Your task – Could you set down exactly the lines in the records below between the line holding "sua influência. Segundo, eu preciso que" and the line holding "nunca viu nada de Roma, talvez isso aqui", inclusive?

Material supplied –
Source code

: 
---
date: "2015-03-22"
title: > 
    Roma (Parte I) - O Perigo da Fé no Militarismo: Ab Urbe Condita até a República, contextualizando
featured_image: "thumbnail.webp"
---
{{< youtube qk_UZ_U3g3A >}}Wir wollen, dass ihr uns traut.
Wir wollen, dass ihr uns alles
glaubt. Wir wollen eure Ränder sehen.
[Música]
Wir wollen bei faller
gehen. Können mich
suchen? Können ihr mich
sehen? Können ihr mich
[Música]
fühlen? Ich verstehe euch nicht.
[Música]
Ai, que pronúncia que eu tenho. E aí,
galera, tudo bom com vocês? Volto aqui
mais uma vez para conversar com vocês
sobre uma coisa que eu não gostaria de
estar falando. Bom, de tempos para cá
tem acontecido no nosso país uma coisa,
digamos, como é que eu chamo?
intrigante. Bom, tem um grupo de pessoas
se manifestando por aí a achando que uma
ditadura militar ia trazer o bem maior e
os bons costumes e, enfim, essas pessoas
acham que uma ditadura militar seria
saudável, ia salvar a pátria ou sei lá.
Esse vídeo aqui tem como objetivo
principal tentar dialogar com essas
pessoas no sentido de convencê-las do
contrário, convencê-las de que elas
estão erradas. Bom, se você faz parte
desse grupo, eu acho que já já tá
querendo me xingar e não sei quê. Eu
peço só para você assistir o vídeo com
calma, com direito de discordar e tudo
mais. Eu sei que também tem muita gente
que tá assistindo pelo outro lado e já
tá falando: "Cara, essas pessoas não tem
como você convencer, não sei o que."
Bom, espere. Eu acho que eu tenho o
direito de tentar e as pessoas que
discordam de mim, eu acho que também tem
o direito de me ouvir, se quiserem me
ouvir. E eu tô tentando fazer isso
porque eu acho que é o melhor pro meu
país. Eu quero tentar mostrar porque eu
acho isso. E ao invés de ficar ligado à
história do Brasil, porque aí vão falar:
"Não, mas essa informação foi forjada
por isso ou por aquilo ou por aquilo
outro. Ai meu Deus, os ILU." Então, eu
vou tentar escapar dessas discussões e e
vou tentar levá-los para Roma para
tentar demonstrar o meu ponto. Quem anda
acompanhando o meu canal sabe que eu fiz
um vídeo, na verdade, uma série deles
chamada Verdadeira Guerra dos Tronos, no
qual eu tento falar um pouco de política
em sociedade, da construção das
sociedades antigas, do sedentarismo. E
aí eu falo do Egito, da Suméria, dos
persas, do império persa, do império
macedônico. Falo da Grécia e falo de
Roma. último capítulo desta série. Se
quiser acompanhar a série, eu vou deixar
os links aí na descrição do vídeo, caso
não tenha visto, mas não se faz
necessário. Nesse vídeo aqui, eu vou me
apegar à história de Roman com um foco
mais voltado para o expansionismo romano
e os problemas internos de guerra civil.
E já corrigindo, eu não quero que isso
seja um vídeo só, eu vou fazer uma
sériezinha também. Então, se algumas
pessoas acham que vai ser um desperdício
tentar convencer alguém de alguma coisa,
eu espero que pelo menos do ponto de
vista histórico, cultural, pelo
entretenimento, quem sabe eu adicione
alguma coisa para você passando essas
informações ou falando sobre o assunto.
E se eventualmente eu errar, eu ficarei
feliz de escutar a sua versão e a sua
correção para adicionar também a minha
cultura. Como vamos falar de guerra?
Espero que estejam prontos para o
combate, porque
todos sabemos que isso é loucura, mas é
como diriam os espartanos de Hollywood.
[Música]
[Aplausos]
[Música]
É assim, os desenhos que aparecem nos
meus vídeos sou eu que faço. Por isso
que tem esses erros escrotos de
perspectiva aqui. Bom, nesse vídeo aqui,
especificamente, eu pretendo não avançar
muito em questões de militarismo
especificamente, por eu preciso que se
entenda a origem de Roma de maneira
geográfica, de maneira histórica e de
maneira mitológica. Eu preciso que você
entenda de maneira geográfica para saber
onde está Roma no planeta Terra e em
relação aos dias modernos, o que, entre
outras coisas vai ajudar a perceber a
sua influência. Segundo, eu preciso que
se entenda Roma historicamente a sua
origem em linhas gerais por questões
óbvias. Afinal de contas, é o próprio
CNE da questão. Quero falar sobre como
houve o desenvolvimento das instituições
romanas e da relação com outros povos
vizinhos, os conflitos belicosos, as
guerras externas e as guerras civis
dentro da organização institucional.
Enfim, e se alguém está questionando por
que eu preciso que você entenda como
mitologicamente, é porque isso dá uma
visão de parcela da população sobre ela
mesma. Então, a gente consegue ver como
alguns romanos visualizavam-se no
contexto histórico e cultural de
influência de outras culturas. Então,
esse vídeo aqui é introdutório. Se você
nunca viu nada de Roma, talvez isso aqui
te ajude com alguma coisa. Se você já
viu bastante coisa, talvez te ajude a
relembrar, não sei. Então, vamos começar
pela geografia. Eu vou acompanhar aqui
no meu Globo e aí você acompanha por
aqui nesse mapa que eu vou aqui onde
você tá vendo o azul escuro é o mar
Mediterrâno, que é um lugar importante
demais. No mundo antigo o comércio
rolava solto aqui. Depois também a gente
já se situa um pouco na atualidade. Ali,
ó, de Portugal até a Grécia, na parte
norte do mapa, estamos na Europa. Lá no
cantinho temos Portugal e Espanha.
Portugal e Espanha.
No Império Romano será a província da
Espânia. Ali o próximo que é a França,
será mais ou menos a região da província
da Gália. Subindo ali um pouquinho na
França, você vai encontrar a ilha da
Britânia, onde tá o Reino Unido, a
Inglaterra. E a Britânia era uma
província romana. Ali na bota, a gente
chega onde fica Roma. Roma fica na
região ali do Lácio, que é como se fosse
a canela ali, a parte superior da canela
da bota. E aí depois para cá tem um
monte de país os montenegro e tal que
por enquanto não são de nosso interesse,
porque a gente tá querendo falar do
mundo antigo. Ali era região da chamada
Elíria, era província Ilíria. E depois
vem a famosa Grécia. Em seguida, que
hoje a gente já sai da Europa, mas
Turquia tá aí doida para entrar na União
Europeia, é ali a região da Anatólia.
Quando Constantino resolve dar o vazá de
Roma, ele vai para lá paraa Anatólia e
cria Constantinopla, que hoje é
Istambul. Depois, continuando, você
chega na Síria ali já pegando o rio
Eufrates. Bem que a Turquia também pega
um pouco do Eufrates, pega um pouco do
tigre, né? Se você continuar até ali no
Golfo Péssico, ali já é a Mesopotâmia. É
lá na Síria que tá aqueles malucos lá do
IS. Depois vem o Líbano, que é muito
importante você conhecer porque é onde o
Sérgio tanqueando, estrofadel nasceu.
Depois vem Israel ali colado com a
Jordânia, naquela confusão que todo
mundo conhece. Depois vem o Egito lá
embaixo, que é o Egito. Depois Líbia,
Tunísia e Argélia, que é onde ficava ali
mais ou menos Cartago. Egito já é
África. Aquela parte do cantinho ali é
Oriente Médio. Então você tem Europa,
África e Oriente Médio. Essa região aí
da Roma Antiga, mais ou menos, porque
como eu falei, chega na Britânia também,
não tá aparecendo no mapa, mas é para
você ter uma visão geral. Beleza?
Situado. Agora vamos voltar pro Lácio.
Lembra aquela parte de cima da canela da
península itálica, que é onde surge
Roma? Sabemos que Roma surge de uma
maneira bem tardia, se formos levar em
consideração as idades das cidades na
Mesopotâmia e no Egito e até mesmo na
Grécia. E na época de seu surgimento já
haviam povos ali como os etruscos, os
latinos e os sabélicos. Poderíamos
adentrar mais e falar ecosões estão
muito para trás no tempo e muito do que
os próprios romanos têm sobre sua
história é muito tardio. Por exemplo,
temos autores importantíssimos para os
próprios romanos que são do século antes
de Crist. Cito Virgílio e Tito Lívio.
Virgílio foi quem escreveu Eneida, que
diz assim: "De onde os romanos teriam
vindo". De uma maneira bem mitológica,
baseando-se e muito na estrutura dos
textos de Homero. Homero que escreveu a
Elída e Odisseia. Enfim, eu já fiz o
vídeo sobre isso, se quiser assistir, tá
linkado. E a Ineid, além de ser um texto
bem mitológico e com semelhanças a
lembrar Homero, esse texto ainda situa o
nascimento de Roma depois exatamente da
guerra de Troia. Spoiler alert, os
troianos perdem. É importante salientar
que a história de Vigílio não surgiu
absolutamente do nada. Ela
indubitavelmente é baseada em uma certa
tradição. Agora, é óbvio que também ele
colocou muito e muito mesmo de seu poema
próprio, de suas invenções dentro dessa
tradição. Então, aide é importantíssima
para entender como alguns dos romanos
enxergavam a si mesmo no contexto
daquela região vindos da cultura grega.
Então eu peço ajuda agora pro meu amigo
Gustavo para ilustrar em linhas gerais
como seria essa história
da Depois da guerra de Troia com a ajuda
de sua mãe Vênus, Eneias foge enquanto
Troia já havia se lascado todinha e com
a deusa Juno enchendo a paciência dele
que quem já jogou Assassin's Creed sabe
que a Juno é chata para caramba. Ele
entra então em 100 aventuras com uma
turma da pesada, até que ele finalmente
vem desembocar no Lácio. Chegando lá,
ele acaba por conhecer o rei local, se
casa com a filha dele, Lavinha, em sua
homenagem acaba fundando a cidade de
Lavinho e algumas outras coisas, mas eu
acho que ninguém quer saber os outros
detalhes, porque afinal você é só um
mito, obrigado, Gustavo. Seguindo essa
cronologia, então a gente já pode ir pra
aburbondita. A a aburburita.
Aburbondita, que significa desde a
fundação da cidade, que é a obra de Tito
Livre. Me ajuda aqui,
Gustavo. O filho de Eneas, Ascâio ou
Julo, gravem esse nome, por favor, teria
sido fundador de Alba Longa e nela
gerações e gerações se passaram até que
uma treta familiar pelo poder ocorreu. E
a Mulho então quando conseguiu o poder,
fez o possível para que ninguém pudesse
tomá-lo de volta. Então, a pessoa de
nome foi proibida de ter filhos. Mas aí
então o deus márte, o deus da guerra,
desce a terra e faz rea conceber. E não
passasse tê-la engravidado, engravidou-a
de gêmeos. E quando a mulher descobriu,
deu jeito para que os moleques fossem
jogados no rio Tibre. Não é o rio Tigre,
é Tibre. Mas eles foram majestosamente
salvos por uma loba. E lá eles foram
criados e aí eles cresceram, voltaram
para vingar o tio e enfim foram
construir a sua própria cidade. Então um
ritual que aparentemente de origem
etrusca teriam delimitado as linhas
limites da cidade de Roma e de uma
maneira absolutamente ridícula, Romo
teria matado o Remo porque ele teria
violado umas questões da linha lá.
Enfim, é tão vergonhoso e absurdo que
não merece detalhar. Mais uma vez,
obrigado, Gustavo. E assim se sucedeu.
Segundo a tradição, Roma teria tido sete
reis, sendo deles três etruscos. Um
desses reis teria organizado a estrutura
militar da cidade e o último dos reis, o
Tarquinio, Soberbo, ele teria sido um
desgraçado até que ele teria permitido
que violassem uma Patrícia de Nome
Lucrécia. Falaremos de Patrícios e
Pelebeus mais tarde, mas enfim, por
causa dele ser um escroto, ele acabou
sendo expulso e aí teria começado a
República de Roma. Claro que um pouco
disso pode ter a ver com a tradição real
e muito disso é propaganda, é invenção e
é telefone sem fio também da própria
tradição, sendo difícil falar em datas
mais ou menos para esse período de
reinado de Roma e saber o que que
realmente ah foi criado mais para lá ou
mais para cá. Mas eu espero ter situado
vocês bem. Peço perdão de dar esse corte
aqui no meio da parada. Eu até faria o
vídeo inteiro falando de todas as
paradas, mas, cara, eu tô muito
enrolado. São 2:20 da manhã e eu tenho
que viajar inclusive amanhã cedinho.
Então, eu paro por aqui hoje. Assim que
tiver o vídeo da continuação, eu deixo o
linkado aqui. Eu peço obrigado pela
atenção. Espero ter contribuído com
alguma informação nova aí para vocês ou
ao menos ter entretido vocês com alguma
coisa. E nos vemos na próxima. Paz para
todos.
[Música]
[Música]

Solution to the problem –
sua influência. Segundo, eu preciso que
se entenda Roma historicamente a sua
origem em linhas gerais por questões
óbvias. Afinal de contas, é o próprio
CNE da questão. Quero falar sobre como
houve o desenvolvimento das instituições
romanas e da relação com outros povos
vizinhos, os conflitos belicosos, as
guerras externas e as guerras civis
dentro da organização institucional.
Enfim, e se alguém está questionando por
que eu preciso que você entenda como
mitologicamente, é porque isso dá uma
visão de parcela da população sobre ela
mesma. Então, a gente consegue ver como
alguns romanos visualizavam-se no
contexto histórico e cultural de
influência de outras culturas. Então,
esse vídeo aqui é introdutório. Se você
nunca viu nada de Roma, talvez isso aqui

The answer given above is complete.